Monday, 1 June 2009

zilch

I think I have freaking a lot of respect for some people, because they deserve it. And to think I didn't really look up to them before. Last time I was this big fat giant who just crushed everyone underneath my feet, because I thought they were insignificant.

Sometimes I wonder why everyone else grows while i just stay the same. Like my achievements seem so insignificant compared to what they have. Achievements. What achievements? Thinking back, it seems that i have wasted 2 and a half years doing nothing that I can consider of value. I did more things when I was younger, achieved more, dreamt more, thought more. Now I am just turning into this lump that sits around and drools over gadgets.

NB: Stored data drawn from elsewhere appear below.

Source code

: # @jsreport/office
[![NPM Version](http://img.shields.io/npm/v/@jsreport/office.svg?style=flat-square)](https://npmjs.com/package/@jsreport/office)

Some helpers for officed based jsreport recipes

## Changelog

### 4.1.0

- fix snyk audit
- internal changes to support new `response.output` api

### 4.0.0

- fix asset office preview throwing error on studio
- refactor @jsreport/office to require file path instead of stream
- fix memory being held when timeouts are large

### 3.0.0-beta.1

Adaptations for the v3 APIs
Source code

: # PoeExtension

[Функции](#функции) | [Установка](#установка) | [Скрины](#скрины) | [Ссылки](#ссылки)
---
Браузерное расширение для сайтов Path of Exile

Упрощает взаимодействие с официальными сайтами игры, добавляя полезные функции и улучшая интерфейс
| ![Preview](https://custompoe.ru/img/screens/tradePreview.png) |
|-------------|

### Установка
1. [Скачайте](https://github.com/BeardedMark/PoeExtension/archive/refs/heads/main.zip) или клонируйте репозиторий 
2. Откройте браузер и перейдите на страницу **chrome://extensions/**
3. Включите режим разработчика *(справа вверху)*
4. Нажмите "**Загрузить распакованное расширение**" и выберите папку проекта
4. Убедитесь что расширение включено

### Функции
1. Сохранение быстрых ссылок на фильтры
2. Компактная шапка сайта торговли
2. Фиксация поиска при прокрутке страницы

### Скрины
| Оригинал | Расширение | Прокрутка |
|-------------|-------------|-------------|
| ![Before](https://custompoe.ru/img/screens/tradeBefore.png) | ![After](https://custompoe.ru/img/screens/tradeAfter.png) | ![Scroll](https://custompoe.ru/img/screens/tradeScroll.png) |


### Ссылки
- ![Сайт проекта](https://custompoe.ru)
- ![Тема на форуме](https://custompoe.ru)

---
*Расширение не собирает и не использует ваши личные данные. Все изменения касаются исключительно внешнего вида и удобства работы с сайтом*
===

I want to be 6 again. I want to run, leap, jump, dance like there is nothing to worry about. No self-consciousness, no peer-pressure, no caring about what is happening out there, as long as it doesn't concern me. I want to be hardworking, caring, obedient again. I want to have ridiculous dreams and goals again. I want to grin like i did last time.

And then of course I always remind myself that I am wasting time doing nothing. But it doesn't work, does it? In the end, I am still in front of the computer screen, typing away about ridiculous things the moment i get the chance.

Sometimes I really wonder, what on earth I am doing, or going to do with my life. There is not always going to be a tomorrow.

I am less than what you think I am. I am afraid of your expectations of me.